In last week’s column, I noted that Arlington residents are increasingly concerned about the challenges of future growth and development.
I suggested that the Arlington County and School Boards should do some long-term strategic thinking about aspects of our smart growth policies that should be re-examined and new tools that should be considered to address our challenges.
I further recommended that the County Board should propose for community discussion a draft of topics to discuss in a broad-based community process leading to Smart Growth 2.0.
This thoughtful response to my column was provided on social media:
We need a new vision and I think you are really into something important. For those of us that care about the County’s future I wonder if you would consider translating this piece into “layperson’s” terms. You assume a tremendous base of knowledge in the description of the problem and the solution. It will continue to be a small group of people making decisions for a large and diverse group of residents if the process is typical.
We do need a new vision. That new vision should not be decided by a small group of people making decisions for a large and diverse group of residents.
In the spirit of translating last week’s piece into “layperson’s” terms, and at the (very acceptable) risk of offending some of the lawyers and Smart Growth 1.0 theologians in the audience, there are two types of development in Arlington.
By-right development is the kind of development that already has been authorized by the County Board through prior zoning decisions. The way Virginia law works, this is the kind of development that the County Board can’t revoke.

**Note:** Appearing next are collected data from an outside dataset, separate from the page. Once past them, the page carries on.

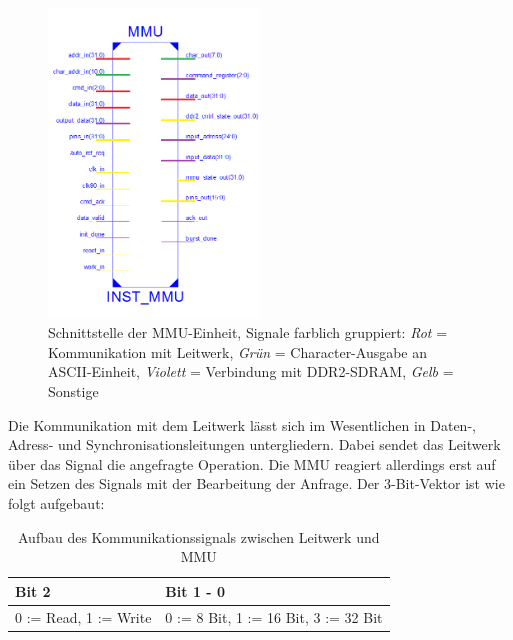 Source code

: \begin{figure}[H]
	\label{fig:mmuinterface}
	\centering
		\includegraphics[width=0.5\textwidth]{interface.png}
	\caption[Schnittstelle der MMU-Einheit]{Schnittstelle der MMU-Einheit, Signale farblich gruppiert: \textit{Rot} = Kommunikation mit Leitwerk, \textit{Gr\"un} = Character-Ausgabe an ASCII-Einheit, \textit{Violett} = Verbindung mit DDR2-SDRAM, \textit{Gelb} = Sonstige}
\end{figure}


Die Kommunikation mit dem Leitwerk l\"asst sich im Wesentlichen in Daten-, Adress- und Synchronisationsleitungen untergliedern. Dabei sendet das Leitwerk \"uber das Signal  die angefragte Operation. Die MMU reagiert allerdings erst auf ein Setzen des  Signals mit der Bearbeitung der Anfrage. Der 3-Bit-Vektor  ist wie folgt aufgebaut:

\begin{table}
\begin{center}

	\begin{tabular}{| l | l |}
		\hline
		Bit 2 & Bit 1 - 0 \\ \hline
		0 := Read, 1 := Write & 0 := 8 Bit, 1 := 16 Bit, 3 := 32 Bit \\ 		\hline
	\end{tabular}
	\caption{Aufbau des Kommunikationssignals zwischen Leitwerk und MMU}
\end{center}
\end{table}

So when you hear somebody calling for a “moratorium on development because we are growing too fast,” forget about a moratorium as applied to by-right development. However, there are many policies that the county legally could undertake that would spur or restrain by-right development.
Discretionary development can only occur if the County Board takes affirmative action to change existing zoning to enable it. Here, the County Board has a lot more power: it can deny a development proposal outright, or it can say: yes, you can–but only if you agree to certain conditions.
Cost of new school seats
Based on the best available projections of school enrollment growth, and the cost of new school seats, Arlington should exercise its power to condition some discretionary development proposals on a developer’s acceptance of certain related conditions. For example:
- a developer seeks to build a large, multi-family rental apartment building containing hundreds of units
- the existing zoning for that site currently does not permit anything like such a project
The county should negotiate more effectively with developers of such discretionary projects to obtain cash or in-kind contributions from those developers to defray the costs to the public of the new school seats, parks, and other public infrastructure required to serve the new residents in such a proposed new building.
Together as a community, we should adopt a new vision of Smart Growth 2.0 that is appropriate for today’s circumstances.